While a date for the ballot of PNA members has not been issued it is expected to be held this week.
Mr Kavanagh’s claim of management putting pressure on staff was supported by members of Siptu.
Siptu shop steward Des McSweeney, himself a psychiatric nurse, said they had also had reports of members being targeted to rubberstamp the LRC proposals.
“They come to work to do their job, not to be pressurised by management,” said Mr McSweeney.
He said the local Siptu committee had decided to ballot its members today “because we are afraid that prolonging the ballot date will result in more pressure and stress on the members”.

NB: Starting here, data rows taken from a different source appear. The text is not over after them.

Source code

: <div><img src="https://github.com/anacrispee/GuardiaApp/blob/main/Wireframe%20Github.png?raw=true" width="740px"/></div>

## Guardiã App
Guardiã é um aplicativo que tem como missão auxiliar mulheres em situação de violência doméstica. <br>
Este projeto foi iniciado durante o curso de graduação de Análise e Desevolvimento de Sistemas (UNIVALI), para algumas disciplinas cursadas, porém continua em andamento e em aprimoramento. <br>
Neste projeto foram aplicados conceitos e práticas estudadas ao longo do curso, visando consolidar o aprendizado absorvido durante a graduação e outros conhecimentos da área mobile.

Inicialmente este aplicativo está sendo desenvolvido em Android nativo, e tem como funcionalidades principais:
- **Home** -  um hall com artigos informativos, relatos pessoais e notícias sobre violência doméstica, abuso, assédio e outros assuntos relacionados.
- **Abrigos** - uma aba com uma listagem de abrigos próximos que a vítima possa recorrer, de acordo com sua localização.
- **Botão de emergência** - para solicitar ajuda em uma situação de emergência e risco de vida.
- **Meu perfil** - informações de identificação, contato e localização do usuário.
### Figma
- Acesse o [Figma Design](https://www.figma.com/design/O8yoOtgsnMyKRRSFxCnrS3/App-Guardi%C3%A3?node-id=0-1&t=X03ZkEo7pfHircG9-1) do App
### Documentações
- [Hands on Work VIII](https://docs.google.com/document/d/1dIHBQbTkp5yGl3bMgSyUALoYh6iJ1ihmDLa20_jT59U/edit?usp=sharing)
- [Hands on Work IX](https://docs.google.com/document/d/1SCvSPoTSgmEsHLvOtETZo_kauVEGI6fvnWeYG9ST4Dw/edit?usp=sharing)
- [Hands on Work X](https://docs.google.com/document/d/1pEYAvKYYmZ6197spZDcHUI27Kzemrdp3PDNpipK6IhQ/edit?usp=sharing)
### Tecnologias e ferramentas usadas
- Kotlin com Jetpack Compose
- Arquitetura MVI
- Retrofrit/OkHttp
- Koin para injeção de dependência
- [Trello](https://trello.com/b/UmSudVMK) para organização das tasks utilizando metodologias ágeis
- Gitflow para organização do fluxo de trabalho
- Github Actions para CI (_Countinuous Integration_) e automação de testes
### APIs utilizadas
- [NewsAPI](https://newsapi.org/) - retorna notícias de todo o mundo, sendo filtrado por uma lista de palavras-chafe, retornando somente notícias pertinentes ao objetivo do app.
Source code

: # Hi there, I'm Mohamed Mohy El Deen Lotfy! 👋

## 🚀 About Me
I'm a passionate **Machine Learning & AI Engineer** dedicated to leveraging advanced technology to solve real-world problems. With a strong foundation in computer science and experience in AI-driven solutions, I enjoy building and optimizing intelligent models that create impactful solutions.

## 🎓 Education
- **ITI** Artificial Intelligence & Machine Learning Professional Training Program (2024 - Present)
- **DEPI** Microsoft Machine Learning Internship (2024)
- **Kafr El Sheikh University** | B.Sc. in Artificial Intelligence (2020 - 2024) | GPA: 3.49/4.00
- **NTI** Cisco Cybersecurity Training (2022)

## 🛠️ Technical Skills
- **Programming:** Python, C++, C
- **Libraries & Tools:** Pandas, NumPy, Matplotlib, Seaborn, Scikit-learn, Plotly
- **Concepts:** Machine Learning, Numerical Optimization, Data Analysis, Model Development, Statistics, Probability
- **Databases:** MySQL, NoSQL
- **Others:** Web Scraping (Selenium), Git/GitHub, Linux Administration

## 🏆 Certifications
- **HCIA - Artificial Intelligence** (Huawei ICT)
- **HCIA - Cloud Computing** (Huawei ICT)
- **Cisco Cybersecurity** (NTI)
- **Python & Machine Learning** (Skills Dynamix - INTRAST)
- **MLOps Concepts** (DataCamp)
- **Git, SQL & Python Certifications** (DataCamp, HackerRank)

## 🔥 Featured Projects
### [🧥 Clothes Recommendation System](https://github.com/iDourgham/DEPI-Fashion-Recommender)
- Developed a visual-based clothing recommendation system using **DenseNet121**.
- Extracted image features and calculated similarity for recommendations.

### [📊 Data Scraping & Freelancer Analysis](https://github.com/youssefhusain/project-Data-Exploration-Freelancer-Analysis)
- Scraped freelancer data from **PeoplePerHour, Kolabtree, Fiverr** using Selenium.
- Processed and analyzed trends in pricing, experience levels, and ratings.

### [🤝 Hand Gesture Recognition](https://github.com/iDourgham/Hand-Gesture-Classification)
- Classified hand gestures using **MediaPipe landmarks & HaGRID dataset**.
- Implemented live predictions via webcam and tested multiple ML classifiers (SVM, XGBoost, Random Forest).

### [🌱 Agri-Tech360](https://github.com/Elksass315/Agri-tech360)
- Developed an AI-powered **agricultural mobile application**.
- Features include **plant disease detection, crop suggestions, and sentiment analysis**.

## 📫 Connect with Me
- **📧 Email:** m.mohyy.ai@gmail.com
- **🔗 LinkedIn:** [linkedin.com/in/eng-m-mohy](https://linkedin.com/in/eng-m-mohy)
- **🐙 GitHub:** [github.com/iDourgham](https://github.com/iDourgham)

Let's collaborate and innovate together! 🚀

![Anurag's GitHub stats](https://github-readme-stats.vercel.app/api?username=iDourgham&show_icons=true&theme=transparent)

However, the HSE rejected any claims of leaning on staff, saying in a statement that there was “absolutely no question of management pressurising staff on how to vote on the LRC proposals”.
The statement said the HSE “remains fully committed to utilising all of the available industrial relations machinery in order to resolve these issues” and to allow services transfer to the new purpose-built unit as soon as is possible.
“The HSE always respects the agreed IR processes and would encourage any staff member who feels they are being pressurised in any way to bring their concerns to the Human Resource Department,” the statement said.
Earlier in the dispute, Mr McSweeney was put off work with pay by HSE managers after highlighting what he saw as deficits in the plans for operating the new unit.
The unit at CUH was due to open in January but remains closed as efforts continue to address outstanding union concerns.